Mit Schwung drehte er seinen Sessel herum und guckte nach draußen. Der Himmel war grau, passend zu seiner Stimmung. Wozu taugte der ganze Reichtum, wenn man davon keine gute Laune kaufen konnte? Ein Klopfen an der Bürotür veranlasste ihn, sich zurück zum Schreibtisch zu wenden. Seine rechte Hand, Ezekiel Rosenbaum, schaute herein.

„Ein Herr Janosch Fritz steht vor der Tür und behauptet, einen Termin mit dir zu haben“, verkündete Ezekiel.

Roberto runzelte die Stirn. Das war wohl der Typ, den sein Freund Gregor ihm auf den Hals hetzen wollte. Irgend so ein Sanitär-Fritze. „Okay. Lass ihn rein.“

Neulich hatte er sich mit Gregor und dessen Betthasen zum Essen getroffen. Dabei war er auf sein aktuelles Projekt zu sprechen gekommen, die Sanierung von drei Wohnblocks. Die Verwaltung seiner Immobilien überließ er seinen Angestellten, doch bei großen Investitionen mischte er selbst mit. Jedenfalls insoweit, dass hohe Ausgaben seiner Genehmigung bedurften. Vertrauen war gut, Kontrolle jedoch besser.
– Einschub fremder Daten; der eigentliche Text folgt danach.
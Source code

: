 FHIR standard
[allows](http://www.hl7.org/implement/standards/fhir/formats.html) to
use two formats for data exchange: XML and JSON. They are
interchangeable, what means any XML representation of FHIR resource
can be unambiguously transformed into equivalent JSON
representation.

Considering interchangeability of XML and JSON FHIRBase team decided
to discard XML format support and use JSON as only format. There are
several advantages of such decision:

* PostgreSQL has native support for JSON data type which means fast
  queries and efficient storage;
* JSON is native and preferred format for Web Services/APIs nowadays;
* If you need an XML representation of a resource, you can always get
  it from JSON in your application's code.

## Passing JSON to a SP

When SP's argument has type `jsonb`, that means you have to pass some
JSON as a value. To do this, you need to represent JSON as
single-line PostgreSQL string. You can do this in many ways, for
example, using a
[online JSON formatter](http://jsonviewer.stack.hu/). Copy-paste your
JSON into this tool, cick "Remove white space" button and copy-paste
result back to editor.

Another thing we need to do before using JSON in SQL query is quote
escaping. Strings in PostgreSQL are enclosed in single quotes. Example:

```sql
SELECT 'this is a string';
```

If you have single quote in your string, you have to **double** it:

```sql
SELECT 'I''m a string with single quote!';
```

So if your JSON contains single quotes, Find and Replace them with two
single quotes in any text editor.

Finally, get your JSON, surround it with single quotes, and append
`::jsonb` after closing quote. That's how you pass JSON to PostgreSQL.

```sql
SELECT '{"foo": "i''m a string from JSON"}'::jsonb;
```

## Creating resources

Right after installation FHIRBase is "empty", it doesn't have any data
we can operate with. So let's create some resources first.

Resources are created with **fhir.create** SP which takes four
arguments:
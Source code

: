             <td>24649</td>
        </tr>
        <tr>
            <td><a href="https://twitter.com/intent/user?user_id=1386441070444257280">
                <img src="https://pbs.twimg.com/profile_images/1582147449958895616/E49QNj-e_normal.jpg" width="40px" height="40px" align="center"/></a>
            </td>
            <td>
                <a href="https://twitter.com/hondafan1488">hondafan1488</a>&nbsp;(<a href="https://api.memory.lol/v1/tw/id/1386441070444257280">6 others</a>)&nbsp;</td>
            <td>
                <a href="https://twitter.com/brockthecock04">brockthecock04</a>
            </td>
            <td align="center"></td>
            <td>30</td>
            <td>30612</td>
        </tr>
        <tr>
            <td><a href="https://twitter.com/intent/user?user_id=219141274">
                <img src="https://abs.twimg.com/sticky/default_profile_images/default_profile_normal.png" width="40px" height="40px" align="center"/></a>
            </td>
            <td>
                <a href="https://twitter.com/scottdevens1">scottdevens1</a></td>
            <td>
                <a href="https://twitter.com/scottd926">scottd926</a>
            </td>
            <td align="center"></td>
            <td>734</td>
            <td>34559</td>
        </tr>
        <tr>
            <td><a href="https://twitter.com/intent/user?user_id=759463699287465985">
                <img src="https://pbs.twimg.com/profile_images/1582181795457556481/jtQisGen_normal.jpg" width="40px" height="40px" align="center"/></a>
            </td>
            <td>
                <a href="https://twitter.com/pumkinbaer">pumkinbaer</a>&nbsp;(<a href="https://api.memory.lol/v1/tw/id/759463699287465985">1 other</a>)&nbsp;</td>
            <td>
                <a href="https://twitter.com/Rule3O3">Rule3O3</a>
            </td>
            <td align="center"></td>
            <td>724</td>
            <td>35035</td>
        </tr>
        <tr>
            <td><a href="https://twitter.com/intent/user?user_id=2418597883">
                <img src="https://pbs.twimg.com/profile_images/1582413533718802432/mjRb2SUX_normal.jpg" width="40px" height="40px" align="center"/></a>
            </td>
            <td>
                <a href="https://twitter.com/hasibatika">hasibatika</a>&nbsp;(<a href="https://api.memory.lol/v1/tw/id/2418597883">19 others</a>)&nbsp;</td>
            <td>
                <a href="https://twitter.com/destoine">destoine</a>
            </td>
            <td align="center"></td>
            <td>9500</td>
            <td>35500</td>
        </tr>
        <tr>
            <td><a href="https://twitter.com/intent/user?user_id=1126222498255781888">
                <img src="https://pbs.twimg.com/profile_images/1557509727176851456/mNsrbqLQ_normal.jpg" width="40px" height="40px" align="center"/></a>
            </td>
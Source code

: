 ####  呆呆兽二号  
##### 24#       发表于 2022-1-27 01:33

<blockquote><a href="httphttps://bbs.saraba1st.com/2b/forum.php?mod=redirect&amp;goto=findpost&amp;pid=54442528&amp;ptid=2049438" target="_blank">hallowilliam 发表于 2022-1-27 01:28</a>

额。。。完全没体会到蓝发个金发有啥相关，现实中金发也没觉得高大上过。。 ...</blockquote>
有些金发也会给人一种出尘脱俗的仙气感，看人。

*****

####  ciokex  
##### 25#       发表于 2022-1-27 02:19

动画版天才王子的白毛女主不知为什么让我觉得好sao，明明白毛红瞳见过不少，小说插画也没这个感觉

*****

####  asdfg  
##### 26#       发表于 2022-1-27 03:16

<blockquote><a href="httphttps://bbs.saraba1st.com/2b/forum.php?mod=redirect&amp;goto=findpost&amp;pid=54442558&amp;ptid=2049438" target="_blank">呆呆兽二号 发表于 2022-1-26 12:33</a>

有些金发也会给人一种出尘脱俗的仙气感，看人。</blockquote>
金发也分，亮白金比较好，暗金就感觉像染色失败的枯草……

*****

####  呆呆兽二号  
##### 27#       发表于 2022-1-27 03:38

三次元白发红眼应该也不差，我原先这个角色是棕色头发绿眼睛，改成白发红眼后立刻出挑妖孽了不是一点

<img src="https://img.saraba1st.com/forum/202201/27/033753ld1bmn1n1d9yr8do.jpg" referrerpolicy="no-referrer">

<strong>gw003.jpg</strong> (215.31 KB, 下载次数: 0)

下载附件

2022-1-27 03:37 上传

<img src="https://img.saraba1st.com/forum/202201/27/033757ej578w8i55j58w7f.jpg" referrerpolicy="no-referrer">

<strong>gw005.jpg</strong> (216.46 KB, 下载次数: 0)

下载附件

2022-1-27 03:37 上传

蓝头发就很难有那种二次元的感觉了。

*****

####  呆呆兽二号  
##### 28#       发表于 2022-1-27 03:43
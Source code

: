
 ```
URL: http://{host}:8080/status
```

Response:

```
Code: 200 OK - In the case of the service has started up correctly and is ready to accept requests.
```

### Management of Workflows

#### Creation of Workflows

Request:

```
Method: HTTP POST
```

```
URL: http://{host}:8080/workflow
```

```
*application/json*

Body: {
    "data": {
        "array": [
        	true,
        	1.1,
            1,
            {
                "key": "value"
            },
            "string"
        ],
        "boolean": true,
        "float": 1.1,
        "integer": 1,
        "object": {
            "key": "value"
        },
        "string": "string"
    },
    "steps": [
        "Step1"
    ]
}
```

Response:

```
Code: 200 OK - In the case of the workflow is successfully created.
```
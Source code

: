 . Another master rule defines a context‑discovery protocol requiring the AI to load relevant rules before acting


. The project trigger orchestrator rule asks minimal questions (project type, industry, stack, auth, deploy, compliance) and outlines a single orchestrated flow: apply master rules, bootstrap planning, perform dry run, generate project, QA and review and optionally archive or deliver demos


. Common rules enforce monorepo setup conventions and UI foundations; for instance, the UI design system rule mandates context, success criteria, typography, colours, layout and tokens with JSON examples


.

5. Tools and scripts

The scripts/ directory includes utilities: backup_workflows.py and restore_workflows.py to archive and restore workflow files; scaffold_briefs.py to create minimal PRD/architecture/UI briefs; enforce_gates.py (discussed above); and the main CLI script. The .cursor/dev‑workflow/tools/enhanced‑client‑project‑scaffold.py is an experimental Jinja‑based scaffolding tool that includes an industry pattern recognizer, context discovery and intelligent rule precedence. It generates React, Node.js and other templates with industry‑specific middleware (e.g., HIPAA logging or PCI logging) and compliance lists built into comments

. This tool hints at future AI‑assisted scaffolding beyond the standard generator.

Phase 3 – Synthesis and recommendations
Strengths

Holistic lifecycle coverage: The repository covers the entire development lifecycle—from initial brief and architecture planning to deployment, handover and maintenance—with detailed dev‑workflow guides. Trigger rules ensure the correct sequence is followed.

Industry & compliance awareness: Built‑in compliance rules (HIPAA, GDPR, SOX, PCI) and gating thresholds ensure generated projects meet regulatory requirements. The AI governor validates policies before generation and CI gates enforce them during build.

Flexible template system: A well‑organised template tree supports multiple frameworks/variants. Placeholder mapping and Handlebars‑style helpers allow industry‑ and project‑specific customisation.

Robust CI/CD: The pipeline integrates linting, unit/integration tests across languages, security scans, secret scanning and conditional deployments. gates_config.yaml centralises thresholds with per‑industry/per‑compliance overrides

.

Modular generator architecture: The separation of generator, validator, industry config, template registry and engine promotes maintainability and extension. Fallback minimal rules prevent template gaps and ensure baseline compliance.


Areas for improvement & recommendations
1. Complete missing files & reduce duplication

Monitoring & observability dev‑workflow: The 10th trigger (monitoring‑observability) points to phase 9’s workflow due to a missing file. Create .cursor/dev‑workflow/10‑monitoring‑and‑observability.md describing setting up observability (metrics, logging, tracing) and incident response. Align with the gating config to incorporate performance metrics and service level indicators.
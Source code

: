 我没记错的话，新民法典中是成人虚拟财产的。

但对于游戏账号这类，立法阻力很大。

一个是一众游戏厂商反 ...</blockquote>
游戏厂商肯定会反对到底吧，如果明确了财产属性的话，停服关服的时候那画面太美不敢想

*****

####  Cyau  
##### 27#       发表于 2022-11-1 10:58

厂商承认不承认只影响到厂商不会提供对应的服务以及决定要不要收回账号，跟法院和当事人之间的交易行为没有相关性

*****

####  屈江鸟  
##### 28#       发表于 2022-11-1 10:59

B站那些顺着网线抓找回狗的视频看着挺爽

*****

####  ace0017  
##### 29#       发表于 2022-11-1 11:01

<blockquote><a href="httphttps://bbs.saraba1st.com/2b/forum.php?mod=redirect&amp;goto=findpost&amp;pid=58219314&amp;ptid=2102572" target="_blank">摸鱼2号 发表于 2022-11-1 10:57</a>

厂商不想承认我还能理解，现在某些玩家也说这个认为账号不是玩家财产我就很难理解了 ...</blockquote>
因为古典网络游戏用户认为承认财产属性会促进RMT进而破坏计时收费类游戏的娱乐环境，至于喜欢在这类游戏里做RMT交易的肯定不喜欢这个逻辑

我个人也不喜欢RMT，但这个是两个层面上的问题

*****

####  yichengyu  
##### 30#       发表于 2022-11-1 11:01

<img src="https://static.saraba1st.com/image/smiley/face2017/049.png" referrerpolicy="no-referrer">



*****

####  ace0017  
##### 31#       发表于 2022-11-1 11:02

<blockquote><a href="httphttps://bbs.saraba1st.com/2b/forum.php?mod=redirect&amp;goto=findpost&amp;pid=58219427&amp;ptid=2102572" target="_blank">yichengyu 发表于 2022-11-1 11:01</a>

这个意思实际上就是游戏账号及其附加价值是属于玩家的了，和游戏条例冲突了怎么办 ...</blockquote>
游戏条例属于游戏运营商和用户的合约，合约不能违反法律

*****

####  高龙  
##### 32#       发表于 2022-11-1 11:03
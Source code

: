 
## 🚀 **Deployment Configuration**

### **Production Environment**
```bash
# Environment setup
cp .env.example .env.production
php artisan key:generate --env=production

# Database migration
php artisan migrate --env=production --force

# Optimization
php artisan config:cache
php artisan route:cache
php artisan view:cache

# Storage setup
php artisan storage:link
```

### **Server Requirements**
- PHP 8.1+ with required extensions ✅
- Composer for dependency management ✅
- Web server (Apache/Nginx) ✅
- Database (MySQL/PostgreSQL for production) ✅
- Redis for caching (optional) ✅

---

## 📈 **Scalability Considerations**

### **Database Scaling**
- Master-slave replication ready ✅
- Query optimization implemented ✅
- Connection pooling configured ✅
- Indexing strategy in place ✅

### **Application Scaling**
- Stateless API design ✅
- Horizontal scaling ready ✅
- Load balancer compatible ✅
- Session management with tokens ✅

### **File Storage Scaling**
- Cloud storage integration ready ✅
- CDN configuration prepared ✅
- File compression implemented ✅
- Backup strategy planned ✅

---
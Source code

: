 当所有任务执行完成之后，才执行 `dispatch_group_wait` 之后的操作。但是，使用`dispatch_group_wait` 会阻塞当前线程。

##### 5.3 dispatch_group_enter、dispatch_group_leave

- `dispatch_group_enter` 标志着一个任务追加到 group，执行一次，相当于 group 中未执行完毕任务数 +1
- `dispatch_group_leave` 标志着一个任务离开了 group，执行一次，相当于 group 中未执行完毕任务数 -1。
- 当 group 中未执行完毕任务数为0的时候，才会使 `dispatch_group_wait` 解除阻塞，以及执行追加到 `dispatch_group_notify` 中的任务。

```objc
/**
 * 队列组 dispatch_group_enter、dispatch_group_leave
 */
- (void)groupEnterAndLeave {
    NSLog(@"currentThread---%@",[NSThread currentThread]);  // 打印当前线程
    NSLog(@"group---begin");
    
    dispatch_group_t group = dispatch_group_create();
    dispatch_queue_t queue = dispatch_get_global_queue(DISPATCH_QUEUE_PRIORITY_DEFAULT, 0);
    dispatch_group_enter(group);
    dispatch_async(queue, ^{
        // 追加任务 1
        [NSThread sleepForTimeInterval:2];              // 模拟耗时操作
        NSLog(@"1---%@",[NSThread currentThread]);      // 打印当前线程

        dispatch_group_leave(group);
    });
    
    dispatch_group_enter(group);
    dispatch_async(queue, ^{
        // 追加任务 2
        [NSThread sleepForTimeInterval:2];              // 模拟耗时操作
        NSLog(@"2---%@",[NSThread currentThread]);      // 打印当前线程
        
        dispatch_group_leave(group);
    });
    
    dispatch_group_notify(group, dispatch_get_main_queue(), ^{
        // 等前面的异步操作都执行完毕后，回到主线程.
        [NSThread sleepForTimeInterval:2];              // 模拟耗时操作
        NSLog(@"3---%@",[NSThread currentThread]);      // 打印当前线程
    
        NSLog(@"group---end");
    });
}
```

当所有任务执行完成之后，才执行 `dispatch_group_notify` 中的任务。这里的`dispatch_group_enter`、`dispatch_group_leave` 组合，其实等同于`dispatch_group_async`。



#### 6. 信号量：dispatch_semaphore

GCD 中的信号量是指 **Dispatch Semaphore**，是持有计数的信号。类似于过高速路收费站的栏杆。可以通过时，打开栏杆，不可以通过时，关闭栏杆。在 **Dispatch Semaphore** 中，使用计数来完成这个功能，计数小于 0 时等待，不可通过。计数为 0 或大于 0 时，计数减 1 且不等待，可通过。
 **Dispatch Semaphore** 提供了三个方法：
Gregors Partner kannte jemanden, der in einer Sanitärfirma arbeitete und meinte, dass dieses Unternehmen bestimmt ein günstiges Angebot unterbreiten würde. Eigentlich stand Roberto nicht auf solchen ich-kenne-einen-der-Kram, aber Gregor zuliebe wollte er sich den Typen zumindest mal ansehen. Wer wusste schon, wozu das gut war? Irgendwann benötigte er vielleicht einen Gefallen von Gregor und besaß dann ein geeignetes Druckmittel. So funktionierte die Welt nun mal.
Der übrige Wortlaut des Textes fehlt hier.